No es entonces en la positividad inmediata del discurrir material del Ciclo de Octubre donde se concentra la universalidad del comunismo, sino en la significación que esa positividad ha tenido para el sujeto, en su carácter negativo, como ser que sólo es comprensible en función de la conciencia, pues es ésta, su querer dirigirse hacia el comunismo, la que por primera vez apunta a la creación desde sí de sus propios medios de vida. Y la «proyección subjetiva» de esta etapa superior de la materia, su «forma de conciencia», no es otra que la libertad, plenamente coincidente con la existencia práctica de la humanidad.

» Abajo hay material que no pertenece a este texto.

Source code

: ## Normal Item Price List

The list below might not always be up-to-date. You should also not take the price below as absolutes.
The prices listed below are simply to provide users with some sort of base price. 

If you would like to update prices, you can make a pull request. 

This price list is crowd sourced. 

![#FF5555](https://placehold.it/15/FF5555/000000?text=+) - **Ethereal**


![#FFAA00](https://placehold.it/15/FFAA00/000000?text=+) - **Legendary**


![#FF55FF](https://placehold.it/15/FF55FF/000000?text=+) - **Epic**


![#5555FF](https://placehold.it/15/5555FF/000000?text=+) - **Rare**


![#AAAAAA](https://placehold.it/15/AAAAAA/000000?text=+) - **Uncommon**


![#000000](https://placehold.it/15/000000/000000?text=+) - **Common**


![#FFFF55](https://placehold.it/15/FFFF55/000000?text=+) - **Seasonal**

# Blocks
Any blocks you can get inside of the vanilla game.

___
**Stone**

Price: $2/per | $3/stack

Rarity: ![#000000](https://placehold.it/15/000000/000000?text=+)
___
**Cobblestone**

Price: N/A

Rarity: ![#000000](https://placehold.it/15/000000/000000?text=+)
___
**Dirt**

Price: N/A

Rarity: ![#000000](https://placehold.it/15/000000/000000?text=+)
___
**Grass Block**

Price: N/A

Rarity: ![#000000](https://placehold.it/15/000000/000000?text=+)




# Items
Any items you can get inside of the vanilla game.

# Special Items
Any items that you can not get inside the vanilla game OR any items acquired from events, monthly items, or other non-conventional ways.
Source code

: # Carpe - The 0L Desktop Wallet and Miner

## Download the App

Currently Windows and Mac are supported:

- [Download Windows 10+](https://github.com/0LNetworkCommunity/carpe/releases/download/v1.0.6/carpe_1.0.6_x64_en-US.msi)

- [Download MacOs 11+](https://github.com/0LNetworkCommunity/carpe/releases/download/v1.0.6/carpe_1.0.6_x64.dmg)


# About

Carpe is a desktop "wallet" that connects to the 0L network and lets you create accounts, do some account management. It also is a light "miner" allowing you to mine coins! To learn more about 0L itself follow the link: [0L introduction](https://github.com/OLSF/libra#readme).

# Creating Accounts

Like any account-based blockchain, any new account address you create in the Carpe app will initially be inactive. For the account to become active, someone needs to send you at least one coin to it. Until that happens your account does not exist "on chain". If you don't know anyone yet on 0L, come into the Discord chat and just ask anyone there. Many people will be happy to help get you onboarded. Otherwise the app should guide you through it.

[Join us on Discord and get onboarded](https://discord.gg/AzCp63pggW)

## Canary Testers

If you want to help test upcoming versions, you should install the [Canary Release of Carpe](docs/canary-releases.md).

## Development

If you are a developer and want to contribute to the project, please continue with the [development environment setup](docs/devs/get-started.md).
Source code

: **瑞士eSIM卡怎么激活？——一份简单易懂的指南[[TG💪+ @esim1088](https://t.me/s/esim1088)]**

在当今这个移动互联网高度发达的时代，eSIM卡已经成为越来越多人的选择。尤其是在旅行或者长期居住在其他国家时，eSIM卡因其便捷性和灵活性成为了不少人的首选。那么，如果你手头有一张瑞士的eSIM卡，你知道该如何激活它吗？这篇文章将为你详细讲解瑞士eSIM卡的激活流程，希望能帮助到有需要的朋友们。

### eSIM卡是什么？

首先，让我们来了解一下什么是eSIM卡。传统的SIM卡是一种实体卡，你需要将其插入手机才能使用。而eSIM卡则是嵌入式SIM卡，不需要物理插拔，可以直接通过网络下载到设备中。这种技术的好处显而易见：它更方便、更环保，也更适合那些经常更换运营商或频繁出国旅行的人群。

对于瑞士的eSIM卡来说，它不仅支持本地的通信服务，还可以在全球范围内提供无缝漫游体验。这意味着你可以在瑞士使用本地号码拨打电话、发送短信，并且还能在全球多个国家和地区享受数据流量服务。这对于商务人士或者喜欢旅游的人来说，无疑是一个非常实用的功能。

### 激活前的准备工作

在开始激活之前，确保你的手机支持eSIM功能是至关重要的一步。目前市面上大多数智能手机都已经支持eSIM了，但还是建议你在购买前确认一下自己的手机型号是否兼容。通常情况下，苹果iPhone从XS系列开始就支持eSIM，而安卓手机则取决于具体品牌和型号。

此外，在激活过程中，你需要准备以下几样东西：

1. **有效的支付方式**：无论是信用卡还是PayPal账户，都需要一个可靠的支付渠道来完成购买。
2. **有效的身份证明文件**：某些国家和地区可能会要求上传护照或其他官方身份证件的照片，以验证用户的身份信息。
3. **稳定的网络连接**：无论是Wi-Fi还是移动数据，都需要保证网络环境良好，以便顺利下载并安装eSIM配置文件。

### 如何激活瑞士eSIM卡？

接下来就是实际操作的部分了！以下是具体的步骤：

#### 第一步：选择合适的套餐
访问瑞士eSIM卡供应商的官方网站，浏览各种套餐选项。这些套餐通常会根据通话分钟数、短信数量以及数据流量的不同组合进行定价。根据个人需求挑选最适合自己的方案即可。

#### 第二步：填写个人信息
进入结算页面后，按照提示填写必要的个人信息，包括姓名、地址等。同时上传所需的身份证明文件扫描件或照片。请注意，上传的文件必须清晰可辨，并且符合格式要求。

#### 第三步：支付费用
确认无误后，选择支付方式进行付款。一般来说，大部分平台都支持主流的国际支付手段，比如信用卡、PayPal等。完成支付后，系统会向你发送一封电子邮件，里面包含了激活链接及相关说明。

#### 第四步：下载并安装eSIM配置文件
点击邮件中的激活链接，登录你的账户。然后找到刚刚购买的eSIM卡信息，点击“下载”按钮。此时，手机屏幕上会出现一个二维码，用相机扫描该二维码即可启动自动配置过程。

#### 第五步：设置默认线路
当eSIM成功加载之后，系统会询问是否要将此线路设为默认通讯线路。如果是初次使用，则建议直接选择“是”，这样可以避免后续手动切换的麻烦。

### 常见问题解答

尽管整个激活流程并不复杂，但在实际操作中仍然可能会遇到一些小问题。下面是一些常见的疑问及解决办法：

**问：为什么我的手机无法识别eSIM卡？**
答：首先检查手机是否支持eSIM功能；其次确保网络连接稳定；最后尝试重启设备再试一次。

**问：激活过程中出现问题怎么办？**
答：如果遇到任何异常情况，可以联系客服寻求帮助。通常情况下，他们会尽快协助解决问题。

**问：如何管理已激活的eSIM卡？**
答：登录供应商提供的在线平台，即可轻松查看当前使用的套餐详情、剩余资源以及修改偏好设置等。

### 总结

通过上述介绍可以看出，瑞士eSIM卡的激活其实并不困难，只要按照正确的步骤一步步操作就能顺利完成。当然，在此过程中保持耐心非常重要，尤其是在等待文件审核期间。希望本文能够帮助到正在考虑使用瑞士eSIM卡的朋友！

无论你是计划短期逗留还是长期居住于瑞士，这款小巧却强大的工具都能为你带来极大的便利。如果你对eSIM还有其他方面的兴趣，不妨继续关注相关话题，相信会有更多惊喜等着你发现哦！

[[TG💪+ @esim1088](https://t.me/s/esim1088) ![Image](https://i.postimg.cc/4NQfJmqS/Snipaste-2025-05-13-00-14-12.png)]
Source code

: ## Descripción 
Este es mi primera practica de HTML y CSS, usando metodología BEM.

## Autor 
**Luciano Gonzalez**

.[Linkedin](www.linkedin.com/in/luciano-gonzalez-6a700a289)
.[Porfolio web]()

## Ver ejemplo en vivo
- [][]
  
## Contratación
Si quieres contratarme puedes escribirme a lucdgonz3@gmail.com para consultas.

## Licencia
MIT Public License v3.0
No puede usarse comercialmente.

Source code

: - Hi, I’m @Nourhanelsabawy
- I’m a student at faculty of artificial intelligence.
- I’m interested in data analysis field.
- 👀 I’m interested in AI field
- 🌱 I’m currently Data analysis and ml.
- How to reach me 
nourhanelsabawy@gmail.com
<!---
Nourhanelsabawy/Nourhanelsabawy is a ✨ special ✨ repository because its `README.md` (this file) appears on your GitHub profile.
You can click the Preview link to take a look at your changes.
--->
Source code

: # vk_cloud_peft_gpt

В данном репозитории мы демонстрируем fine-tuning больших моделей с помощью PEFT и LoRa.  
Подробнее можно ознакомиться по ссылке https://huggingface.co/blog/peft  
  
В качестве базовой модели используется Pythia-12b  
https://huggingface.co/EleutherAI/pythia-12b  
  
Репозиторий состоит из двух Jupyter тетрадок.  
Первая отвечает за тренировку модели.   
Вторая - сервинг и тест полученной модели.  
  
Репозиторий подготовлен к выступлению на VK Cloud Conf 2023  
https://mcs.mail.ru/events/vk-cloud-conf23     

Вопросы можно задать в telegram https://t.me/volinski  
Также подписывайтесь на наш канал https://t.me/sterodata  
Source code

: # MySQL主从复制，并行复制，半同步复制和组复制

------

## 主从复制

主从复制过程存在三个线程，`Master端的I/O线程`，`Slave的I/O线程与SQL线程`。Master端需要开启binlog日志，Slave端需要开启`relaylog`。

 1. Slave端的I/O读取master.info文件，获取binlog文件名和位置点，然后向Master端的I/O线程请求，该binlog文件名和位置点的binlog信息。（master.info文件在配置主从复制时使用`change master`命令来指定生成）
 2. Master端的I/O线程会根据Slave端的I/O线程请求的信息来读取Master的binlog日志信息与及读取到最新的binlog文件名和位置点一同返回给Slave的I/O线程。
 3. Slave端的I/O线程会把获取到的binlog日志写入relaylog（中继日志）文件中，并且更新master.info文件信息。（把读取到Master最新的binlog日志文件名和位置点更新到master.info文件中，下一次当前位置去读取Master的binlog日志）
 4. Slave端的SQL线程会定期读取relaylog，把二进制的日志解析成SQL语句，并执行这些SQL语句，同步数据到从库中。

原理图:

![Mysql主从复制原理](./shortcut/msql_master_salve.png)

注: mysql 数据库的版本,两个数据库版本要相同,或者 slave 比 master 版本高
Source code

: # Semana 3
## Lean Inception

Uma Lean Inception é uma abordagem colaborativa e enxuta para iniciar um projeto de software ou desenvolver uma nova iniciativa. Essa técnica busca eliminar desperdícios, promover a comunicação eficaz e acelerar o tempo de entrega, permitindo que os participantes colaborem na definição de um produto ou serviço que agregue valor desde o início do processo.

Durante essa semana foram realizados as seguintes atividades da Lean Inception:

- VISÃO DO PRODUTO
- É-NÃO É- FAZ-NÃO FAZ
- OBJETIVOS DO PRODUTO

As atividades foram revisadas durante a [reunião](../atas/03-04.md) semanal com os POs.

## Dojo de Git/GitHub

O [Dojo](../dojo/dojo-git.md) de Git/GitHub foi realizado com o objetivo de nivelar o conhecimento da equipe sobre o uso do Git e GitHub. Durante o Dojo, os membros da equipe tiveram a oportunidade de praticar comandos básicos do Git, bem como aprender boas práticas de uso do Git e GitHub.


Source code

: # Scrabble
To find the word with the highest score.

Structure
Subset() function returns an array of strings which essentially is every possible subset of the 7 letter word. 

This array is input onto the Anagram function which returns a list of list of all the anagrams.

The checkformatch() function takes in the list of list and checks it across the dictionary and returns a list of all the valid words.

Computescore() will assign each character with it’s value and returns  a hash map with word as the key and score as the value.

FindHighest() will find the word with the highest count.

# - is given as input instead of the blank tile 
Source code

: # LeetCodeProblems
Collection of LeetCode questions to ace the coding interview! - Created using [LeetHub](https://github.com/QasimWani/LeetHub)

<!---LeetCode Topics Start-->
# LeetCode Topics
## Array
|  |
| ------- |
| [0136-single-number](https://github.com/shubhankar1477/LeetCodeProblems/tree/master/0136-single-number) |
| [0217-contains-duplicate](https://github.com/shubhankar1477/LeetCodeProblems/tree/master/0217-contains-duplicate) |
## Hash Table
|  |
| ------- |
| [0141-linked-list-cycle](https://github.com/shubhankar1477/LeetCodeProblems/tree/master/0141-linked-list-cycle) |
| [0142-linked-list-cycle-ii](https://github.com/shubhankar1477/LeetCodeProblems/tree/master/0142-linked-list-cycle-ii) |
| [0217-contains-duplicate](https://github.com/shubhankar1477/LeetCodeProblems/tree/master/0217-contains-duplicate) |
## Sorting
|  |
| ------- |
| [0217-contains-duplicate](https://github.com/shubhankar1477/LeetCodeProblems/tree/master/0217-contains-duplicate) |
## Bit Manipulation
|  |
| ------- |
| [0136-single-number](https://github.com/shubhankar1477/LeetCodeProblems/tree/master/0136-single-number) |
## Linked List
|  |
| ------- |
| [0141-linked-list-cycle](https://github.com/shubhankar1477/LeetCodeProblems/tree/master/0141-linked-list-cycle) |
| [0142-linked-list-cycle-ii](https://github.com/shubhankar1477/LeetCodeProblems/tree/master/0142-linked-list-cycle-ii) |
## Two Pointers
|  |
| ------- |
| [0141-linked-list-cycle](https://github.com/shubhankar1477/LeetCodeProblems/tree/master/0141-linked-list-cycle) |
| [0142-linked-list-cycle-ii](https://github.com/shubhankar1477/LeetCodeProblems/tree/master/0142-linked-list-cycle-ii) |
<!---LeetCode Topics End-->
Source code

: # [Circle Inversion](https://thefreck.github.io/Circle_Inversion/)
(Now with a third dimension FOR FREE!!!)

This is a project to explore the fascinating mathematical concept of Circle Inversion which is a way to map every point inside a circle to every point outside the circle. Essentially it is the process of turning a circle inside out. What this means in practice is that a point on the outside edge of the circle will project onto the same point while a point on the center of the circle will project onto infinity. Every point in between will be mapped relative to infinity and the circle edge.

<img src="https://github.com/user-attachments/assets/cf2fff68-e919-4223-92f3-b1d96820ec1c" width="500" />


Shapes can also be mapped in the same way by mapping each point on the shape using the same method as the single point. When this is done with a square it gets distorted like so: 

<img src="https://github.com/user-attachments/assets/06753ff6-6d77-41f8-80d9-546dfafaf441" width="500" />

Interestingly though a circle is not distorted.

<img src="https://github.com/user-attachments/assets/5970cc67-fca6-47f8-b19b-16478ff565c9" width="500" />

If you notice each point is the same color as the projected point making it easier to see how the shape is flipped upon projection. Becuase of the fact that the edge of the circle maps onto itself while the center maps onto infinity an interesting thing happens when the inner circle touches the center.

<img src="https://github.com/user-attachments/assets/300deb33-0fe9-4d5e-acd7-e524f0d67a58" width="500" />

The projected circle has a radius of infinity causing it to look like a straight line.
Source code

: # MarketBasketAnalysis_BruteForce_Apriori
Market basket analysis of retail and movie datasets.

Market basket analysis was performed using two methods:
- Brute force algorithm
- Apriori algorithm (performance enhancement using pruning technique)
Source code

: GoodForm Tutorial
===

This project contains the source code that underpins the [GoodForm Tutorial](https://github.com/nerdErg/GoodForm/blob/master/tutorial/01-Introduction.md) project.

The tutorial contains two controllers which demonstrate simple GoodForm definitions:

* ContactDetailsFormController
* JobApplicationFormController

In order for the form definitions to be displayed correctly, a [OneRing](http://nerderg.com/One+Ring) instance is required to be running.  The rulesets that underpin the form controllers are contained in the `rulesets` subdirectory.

El amanecer de esta universalidad se produce con Octubre, cuando conciencia y ser social se aúnan en un solo cauce de arrolladora y radical novedad histórica, estremeciendo a la burguesía no sólo por sus primeros diez días, sino también por la demostración práctica de la capacidad del proletariado para arrasar, en un descomunal gran viraje, todo lo que acaso una vez fue la antigua y milenaria Rusia campesina, levantando planificada y conscientemente su gran industria. Y, como tantas otras veces, nos preguntamos: si esto lo pudo hacer el joven e inexperto proletariado soviético, ¿de qué no será capaz el proletariado revolucionario reconstituido sobre unas premisas ya maduras y con mayor conciencia de las implicaciones de su misión histórica?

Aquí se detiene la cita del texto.